Read more: Thirty years on, the church is richer for women’s ordination
Both priests now highlighted his integrity in enabling the passage for finalising the ordination of women.
“There were protests around the ordinations and he was a strong and steady helmsman at that time. He was very much the instrument of God, and he was the one who held the ship steady,” Ms Taplin said.
“A holy man, and highly knowledgeable and educated on the life of the church, he was an archbishop who held the diocese together through that journey.”
Ms Maddock recalled Bishop Rayner’s fierce adherence to proper processes and in particular his careful provision for those who did not support the ordination of women.
“On the day we actually learned that ordination was to proceed, any celebrations we were going to have were cut very short by him, because we had to observe a minute’s silence for those that passage would upset,” Ms Maddock said.
“He was certainly a person who was happy to act according to canonical process. But once he got the bit between his teeth about that was there was no impediment. He was quite prepared to put up with anything that followed from that to make sure that it would work out okay.”
Read more: A multicultural Melbourne ministry: Jim Houston’s legacy
Melbourne Anglican lay leader Dr Muriel Porter said Bishop Rayner was sometimes known as “cautious Keith” and “Captain Keith”, and she regarded him as one of the most significant 20th century leaders of the Anglican Church in Australia.
“At a time when division over the ordination of women was in danger of crushing the national church, he brought sound theological reasoning, deep wisdom and a calming presence, not just to that debate, but in his leadership as both Archbishop of Melbourne and Australian primate,” Dr Porter said.

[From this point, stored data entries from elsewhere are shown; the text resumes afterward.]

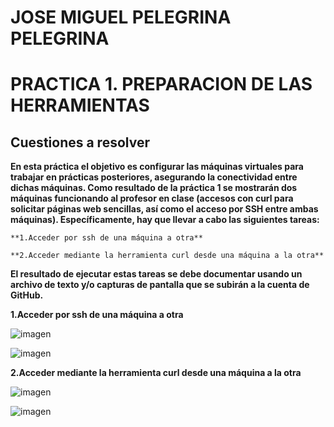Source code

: # JOSE MIGUEL PELEGRINA PELEGRINA
# PRACTICA 1. PREPARACION DE LAS HERRAMIENTAS

## Cuestiones a resolver

**En esta práctica el objetivo es configurar las máquinas virtuales para trabajar en prácticas posteriores, asegurando la conectividad entre dichas máquinas. Como resultado de la práctica 1 se mostrarán dos máquinas funcionando al profesor en clase (accesos con curl para solicitar páginas web sencillas, así como el acceso por SSH entre ambas máquinas). Específicamente, hay que llevar a cabo las siguientes tareas:**

	**1.Acceder por ssh de una máquina a otra**

	**2.Acceder mediante la herramienta curl desde una máquina a la otra**

**El resultado de ejecutar estas tareas se debe documentar usando un archivo de texto y/o capturas de pantalla que se subirán a la cuenta de GitHub.**

**1.Acceder por ssh de una máquina a otra**

![imagen](https://github.com/josemi10/swap1819/blob/master/practica1/imagenes/ssh_s1.png)

![imagen](https://github.com/josemi10/swap1819/blob/master/practica1/imagenes/ssh_s2.png)

**2.Acceder mediante la herramienta curl desde una máquina a la otra**

![imagen](https://github.com/josemi10/swap1819/blob/master/practica1/imagenes/curl_s1.png)

![imagen](https://github.com/josemi10/swap1819/blob/master/practica1/imagenes/curl_s2.png)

Bishop Rayner was progressive in his theology but far from radical in his behaviour as he argued the theological reasons for women’s ordination.
He was not going to jump the barriers because of the response from the national church, Dr Porter said.
In a letter to a St Paul’s Cathedral celebration of 30 years of women’s priesthood in Melbourne in 2022, Bishop Rayner remembered the suffering experienced by those women who had been unable to answer the call to priesthood before the first ordinations as deacons in 1986 and as priests in 1992.
Women’s ordination had “…led to a gentler, more inclusive church, better attuned to the needs of the age,” he said.
Australian Primate Geoffrey Smith gave thanks for Bishop Rayner’s tremendous contribution of leadership.
“Keith Rayner’s life was one of service to God’s church, marked by wisdom and grace, and fueled with prayer,” he said.
Melbourne diocese Head of Communications Penny Mulvey recalled Bishop Rayner’s humility.
“My abiding memory of him is meeting him in the foyer of Bishopscourt, wearing an apron, dustpan and broom in hand, sweeping the entrance to the home. I had brought some piece of writing relating to AngliCORD for his approval I think,” Ms Mulvey said.
“It was his servant-hearted nature that I always found remarkable. He was probably the first archbishop I had encountered, and he wasn’t what I was expecting but it should be. One hopes all archbishops and bishops and clergy and all Christians are servant-hearted.”